Source texts of formatted documents:
╔══

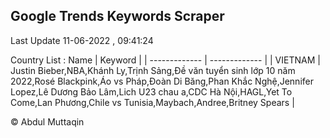 

## Google Trends Keywords Scraper 
 
Last Update 11-06-2022 , 09:41:24

Country List :
 Name  | Keyword |
| ------------- | ------------- |
| VIETNAM | Justin Bieber,NBA,Khánh Ly,Trịnh Sảng,Đề văn tuyển sinh lớp 10 năm 2022,Rosé Blackpink,Áo vs Pháp,Đoàn Di Băng,Phan Khắc Nghệ,Jennifer Lopez,Lê Dương Bảo Lâm,Lich U23 chau a,CDC Hà Nội,HAGL,Yet To Come,Lan Phương,Chile vs Tunisia,Maybach,Andree,Britney Spears |



© Abdul Muttaqin 
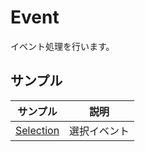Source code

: # Event

イベント処理を行います。     

## サンプル

|サンプル|説明|     
|---|---|     
|[Selection](./Selection/readme.md)|選択イベント|     


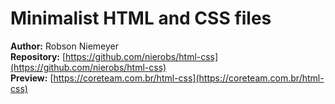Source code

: # Minimalist HTML and CSS files

**Author:** Robson Niemeyer  
**Repository:** [https://github.com/nierobs/html-css](https://github.com/nierobs/html-css)  
**Preview:** [https://coreteam.com.br/html-css](https://coreteam.com.br/html-css)
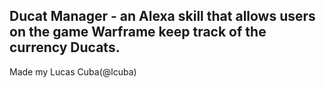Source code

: ## Ducat Manager - an Alexa skill that allows users on the game Warframe keep track of the currency Ducats.

Made my Lucas Cuba(@lcuba)
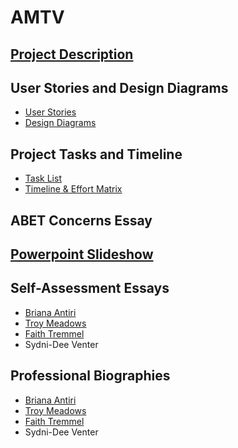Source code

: # AMTV
## [Project Description](https://github.com/antiriby/AMTV/blob/main/Project-Description.md)

## User Stories and Design Diagrams
* [User Stories](https://github.com/antiriby/AMTV/blob/main/User_Stories.md)
* [Design Diagrams](https://github.com/antiriby/AMTV/tree/main/Design%20Diagrams)

## Project Tasks and Timeline
* [Task List](https://github.com/antiriby/AMTV/blob/main/Tasklist.md)
* [Timeline & Effort Matrix](https://github.com/antiriby/AMTV/blob/main/Milestones%2C%20Timeline%2C%20and%20Effort%20Matrix.pdf)

## ABET Concerns Essay

## [Powerpoint Slideshow](https://github.com/antiriby/AMTV/blob/main/Slideshow.md)

## Self-Assessment Essays
* [Briana Antiri](https://github.com/antiriby/AMTV/blob/main/Self-Assessment%20Essays/Briana%20Antiri.md)
* [Troy Meadows](https://github.com/antiriby/AMTV/blob/main/Self-Assessment%20Essays/Troy%20Meadows.md)
* [Faith Tremmel](https://github.com/antiriby/AMTV/blob/main/Self-Assessment%20Essays/Tremmel_Individual_Capstone_Assessment.pdf)
* Sydni-Dee Venter

## Professional Biographies
* [Briana Antiri](https://github.com/antiriby/AMTV/blob/main/professional-bios/Briana%20Antiri.md)
* [Troy Meadows](https://github.com/antiriby/AMTV/blob/main/professional-bios/Troy%20Meadows.md)
* [Faith Tremmel](https://github.com/antiriby/AMTV/blob/main/professional-bios/Faith%20Tremmel.md)
* Sydni-Dee Venter
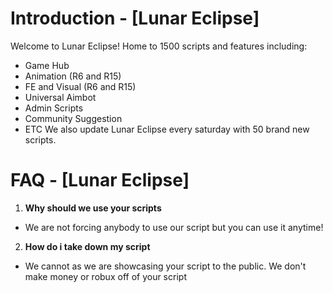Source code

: # Introduction - [Lunar Eclipse]
Welcome to Lunar Eclipse!
Home to 1500 scripts and features including:
  - Game Hub
  - Animation (R6 and R15)
  - FE and Visual (R6 and R15)
  - Universal Aimbot
  - Admin Scripts
  - Community Suggestion
  - ETC
We also update Lunar Eclipse every saturday with 50 brand new scripts.
# FAQ - [Lunar Eclipse]
1. **Why should we use your scripts**
  - We are not forcing anybody to use our
    script but you can use it anytime!
2. **How do i take down my script**
  - We cannot as we are showcasing your
    script to the public. We don't make
    money or robux off of your script
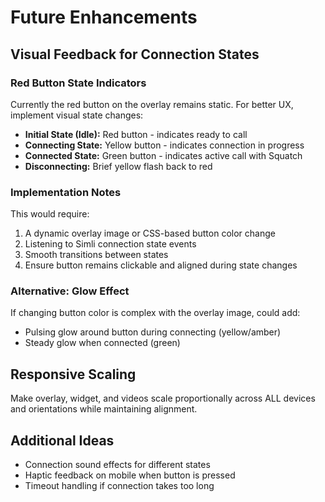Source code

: # Future Enhancements

## Visual Feedback for Connection States

### Red Button State Indicators
Currently the red button on the overlay remains static. For better UX, implement visual state changes:

- **Initial State (Idle):** Red button - indicates ready to call
- **Connecting State:** Yellow button - indicates connection in progress  
- **Connected State:** Green button - indicates active call with Squatch
- **Disconnecting:** Brief yellow flash back to red

### Implementation Notes
This would require:
1. A dynamic overlay image or CSS-based button color change
2. Listening to Simli connection state events
3. Smooth transitions between states
4. Ensure button remains clickable and aligned during state changes

### Alternative: Glow Effect
If changing button color is complex with the overlay image, could add:
- Pulsing glow around button during connecting (yellow/amber)
- Steady glow when connected (green)

## Responsive Scaling
Make overlay, widget, and videos scale proportionally across ALL devices and orientations while maintaining alignment.

## Additional Ideas
- Connection sound effects for different states
- Haptic feedback on mobile when button is pressed
- Timeout handling if connection takes too long
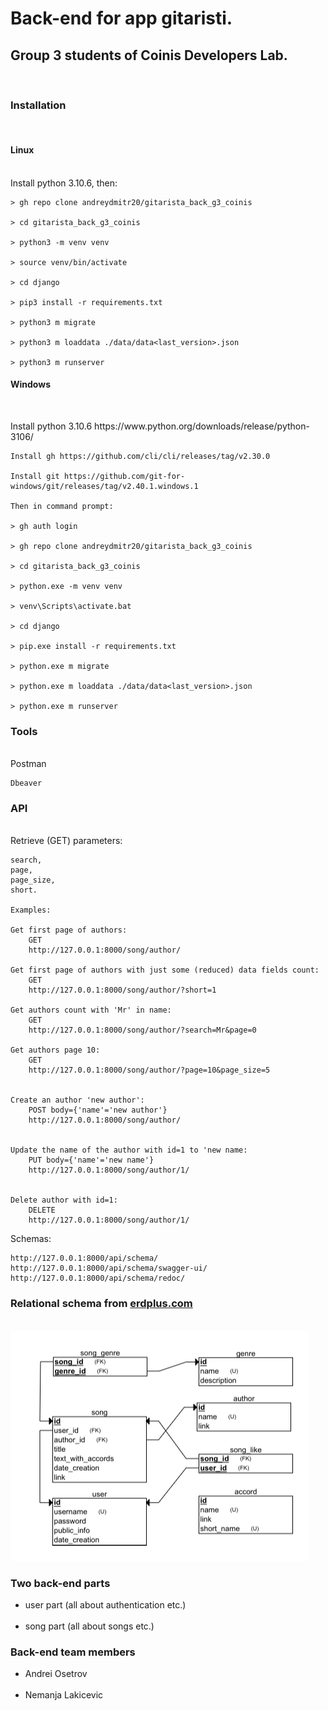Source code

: <h1> Back-end for app gitaristi. </h1>
<h2> Group 3 students of Coinis Developers Lab. </h2>
<br>

<h3> Installation </h3>
<br>
<h4> Linux </h4>
<br>
    Install python 3.10.6, then:

    > gh repo clone andreydmitr20/gitarista_back_g3_coinis

    > cd gitarista_back_g3_coinis

    > python3 -m venv venv

    > source venv/bin/activate

    > cd django

    > pip3 install -r requirements.txt

    > python3 m migrate

    > python3 m loaddata ./data/data<last_version>.json

    > python3 m runserver

<h4> Windows </h4>
<br>
<p>
    Install python 3.10.6 https://www.python.org/downloads/release/python-3106/

    Install gh https://github.com/cli/cli/releases/tag/v2.30.0

    Install git https://github.com/git-for-windows/git/releases/tag/v2.40.1.windows.1

    Then in command prompt:

    > gh auth login

    > gh repo clone andreydmitr20/gitarista_back_g3_coinis

    > cd gitarista_back_g3_coinis

    > python.exe -m venv venv

    > venv\Scripts\activate.bat

    > cd django

    > pip.exe install -r requirements.txt

    > python.exe m migrate

    > python.exe m loaddata ./data/data<last_version>.json

    > python.exe m runserver

</p>
<h3> Tools </h3>
<br>
    Postman

    Dbeaver

<h3> API </h3>
<br>
    Retrieve (GET) parameters:

    search,
    page,
    page_size,
    short.

    Examples:

    Get first page of authors:
        GET
        http://127.0.0.1:8000/song/author/

    Get first page of authors with just some (reduced) data fields count:
        GET
        http://127.0.0.1:8000/song/author/?short=1

    Get authors count with 'Mr' in name:
        GET
        http://127.0.0.1:8000/song/author/?search=Mr&page=0

    Get authors page 10:
        GET
        http://127.0.0.1:8000/song/author/?page=10&page_size=5


    Create an author 'new author':
        POST body={'name'='new author'}
        http://127.0.0.1:8000/song/author/


    Update the name of the author with id=1 to 'new name:
        PUT body={'name'='new name'}
        http://127.0.0.1:8000/song/author/1/


    Delete author with id=1:
        DELETE
        http://127.0.0.1:8000/song/author/1/

<p>
    Schemas:

    http://127.0.0.1:8000/api/schema/
    http://127.0.0.1:8000/api/schema/swagger-ui/
    http://127.0.0.1:8000/api/schema/redoc/

</p>
<h3> Relational schema from <a href="erdplus.com">erdplus.com</a> </h3>
<br>
<a href="./docs/gitaristi.erdplus">
    <img src="./docs/relational_schema.png" alt="relational schema">
</a>

<h3> Two back-end parts </h3>
    <ul>
        <li> user part (all about authentication etc.)</li>
        <br>
        <li> song part (all about songs etc.)</li>
    </ul>

<h3> Back-end team members </h3>
    <ul>
        <li> Andrei Osetrov </li>
        <br>
        <li> Nemanja Lakicevic </li>
    </ul>

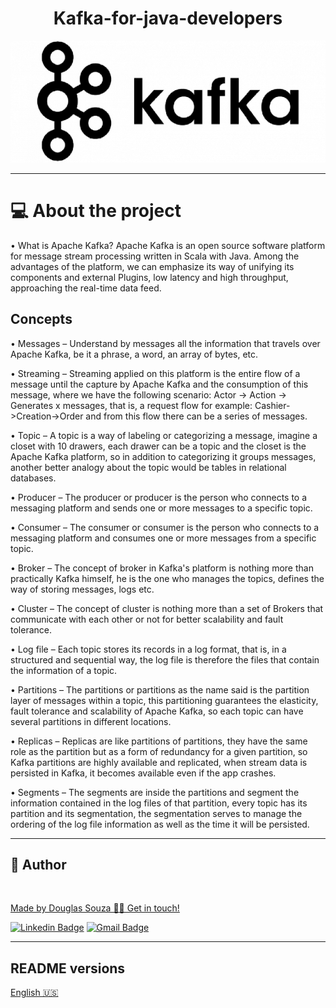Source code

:  <h1 align="center">Kafka-for-java-developers</h1>

<p align="center">
    <img src="assets/logo.png">
</p>

---

# 💻 About the project

• What is Apache Kafka?
Apache Kafka is an open source software platform for message stream processing written in Scala with Java. Among the advantages of the platform, we can emphasize its way of unifying its components and external Plugins, low latency and high throughput, approaching the real-time data feed.
## Concepts

• Messages – Understand by messages all the information that travels over Apache Kafka, be it a phrase, a word, an array of bytes, etc.

• Streaming – Streaming applied on this platform is the entire flow of a message until the capture by Apache Kafka and the consumption of this message, where we have the   following scenario: Actor -> Action -> Generates x messages, that is, a request flow for example: Cashier->Creation->Order and from this flow there can be a series of messages.

• Topic – A topic is a way of labeling or categorizing a message, imagine a closet with 10 drawers, each drawer can be a topic and the closet is the Apache Kafka platform, so in addition to categorizing it groups messages, another better analogy about the topic would be tables in relational databases.

• Producer – The producer or producer is the person who connects to a messaging platform and sends one or more messages to a specific topic.

• Consumer – The consumer or consumer is the person who connects to a messaging platform and consumes one or more messages from a specific topic.

• Broker – The concept of broker in Kafka's platform is nothing more than practically Kafka himself, he is the one who manages the topics, defines the way of storing messages, logs etc.

• Cluster – The concept of cluster is nothing more than a set of Brokers that communicate with each other or not for better scalability and fault tolerance.

• Log file – Each topic stores its records in a log format, that is, in a structured and sequential way, the log file is therefore the files that contain the information of a topic.

• Partitions – The partitions or partitions as the name said is the partition layer of messages within a topic, this partitioning guarantees the elasticity, fault tolerance and scalability of Apache Kafka, so each topic can have several partitions in different locations.

• Replicas – Replicas are like partitions of partitions, they have the same role as the partition but as a form of redundancy for a given partition, so Kafka partitions are highly available and replicated, when stream data is persisted in Kafka, it becomes available even if the app crashes.

• Segments – The segments are inside the partitions and segment the information contained in the log files of that partition, every topic has its partition and its segmentation, the segmentation serves to manage the ordering of the log file information as well as the time it will be persisted.

---
    
## 🦸 Author

<a href="#">
 <img style="border-radius: 50%;" src="https://avatars.githubusercontent.com/u/50157211?s=120&v=4" width="100px;" alt=""/>
<br />

Made by Douglas Souza 👋🏽 Get in touch!

[![Linkedin Badge](https://img.shields.io/badge/-Douglas-blue?style=flat-square&logo=Linkedin&logoColor=white&link=https://www.linkedin.com/in/dagurasujava/)](https://www.linkedin.com/in/dagurasujava/) 
[![Gmail Badge](https://img.shields.io/badge/-contini.ds@gmail.com-c14438?style=flat-square&logo=Gmail&logoColor=white&link=mailto:contini.ds@gmail.com)](mailto:contini.ds@gmail.com)

---
## README versions

[English 🇺🇸](./README.md)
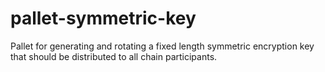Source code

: # pallet-symmetric-key

Pallet for generating and rotating a fixed length symmetric encryption key that should be distributed to all chain participants.
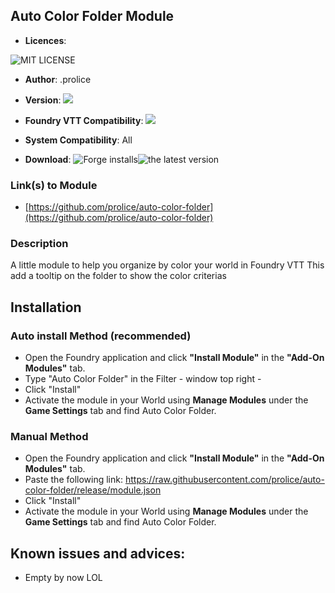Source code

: 
## Auto Color Folder Module
* **Licences**:

![MIT LICENSE](https://raw.githubusercontent.com/prolice/auto-color-folder/release/LICENSE)

* **Author**: .prolice
* **Version**: ![](https://img.shields.io/badge/auto-color-folder-v1.4.0-alpha1-orange)
* **Foundry VTT Compatibility**: ![](https://img.shields.io/badge/Foundry-v11-informational)

* **System Compatibility**: All
* **Download**: ![Forge installs](https://img.shields.io/badge/dynamic/json?label=Forge%20Installs&query=package.installs&suffix=%25&url=https%3A%2F%2Fforge-vtt.com%2Fapi%2Fbazaar%2Fpackage%2FautoColorFolder)![the latest version](https://img.shields.io/github/downloads/prolice/auto-color-folder/latest/total) 
 
### Link(s) to Module
* [https://github.com/prolice/auto-color-folder](https://github.com/prolice/auto-color-folder)

### Description 
A little module to help you organize by color your world in Foundry VTT
This add a tooltip on the folder to show the color criterias

## Installation
### Auto install Method (recommended)
* Open the Foundry application and click **"Install Module"** in the **"Add-On Modules"** tab.
* Type "Auto Color Folder" in the Filter - window top right - 
* Click "Install"
* Activate the module in your World using **Manage Modules** under the **Game Settings** tab and find Auto Color Folder.

### Manual Method
* Open the Foundry application and click **"Install Module"** in the **"Add-On Modules"** tab.
* Paste the following link: https://raw.githubusercontent.com/prolice/auto-color-folder/release/module.json
* Click "Install" 
* Activate the module in your World using **Manage Modules** under the **Game Settings** tab and find Auto Color Folder.

## Known issues and advices:
* Empty by now LOL
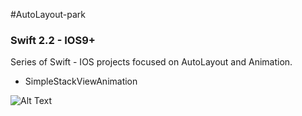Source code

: #AutoLayout-park
### Swift 2.2 - IOS9+

Series of Swift - IOS projects focused on AutoLayout and Animation. 

* SimpleStackViewAnimation

![Alt Text](http://manuelcarlos.github.io/images/StackViewRotationBigger.gif)
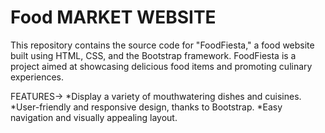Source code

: # Food MARKET WEBSITE
This repository contains the source code for "FoodFiesta," a food website built using HTML, CSS, and the Bootstrap framework.
FoodFiesta is a project aimed at showcasing delicious food items and promoting culinary experiences.

FEATURES->
*Display a variety of mouthwatering dishes and cuisines.
*User-friendly and responsive design, thanks to Bootstrap.
*Easy navigation and visually appealing layout.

╚══

:: Task statement ::
Copy exactly, with no pictures, the lines from the line containing "in the Filter" through the last line of the records above.

:: Result for this exercise ::
* Type "Auto Color Folder" in the Filter - window top right - 
* Click "Install"
* Activate the module in your World using **Manage Modules** under the **Game Settings** tab and find Auto Color Folder.

### Manual Method
* Open the Foundry application and click **"Install Module"** in the **"Add-On Modules"** tab.
* Paste the following link: https://raw.githubusercontent.com/prolice/auto-color-folder/release/module.json
* Click "Install" 
* Activate the module in your World using **Manage Modules** under the **Game Settings** tab and find Auto Color Folder.

## Known issues and advices:
* Empty by now LOL
Source code

: #AutoLayout-park
### Swift 2.2 - IOS9+

Series of Swift - IOS projects focused on AutoLayout and Animation. 

* SimpleStackViewAnimation

![Alt Text](http://manuelcarlos.github.io/images/StackViewRotationBigger.gif)
Source code

: # Food MARKET WEBSITE
This repository contains the source code for "FoodFiesta," a food website built using HTML, CSS, and the Bootstrap framework.
FoodFiesta is a project aimed at showcasing delicious food items and promoting culinary experiences.

FEATURES->
*Display a variety of mouthwatering dishes and cuisines.
*User-friendly and responsive design, thanks to Bootstrap.
*Easy navigation and visually appealing layout.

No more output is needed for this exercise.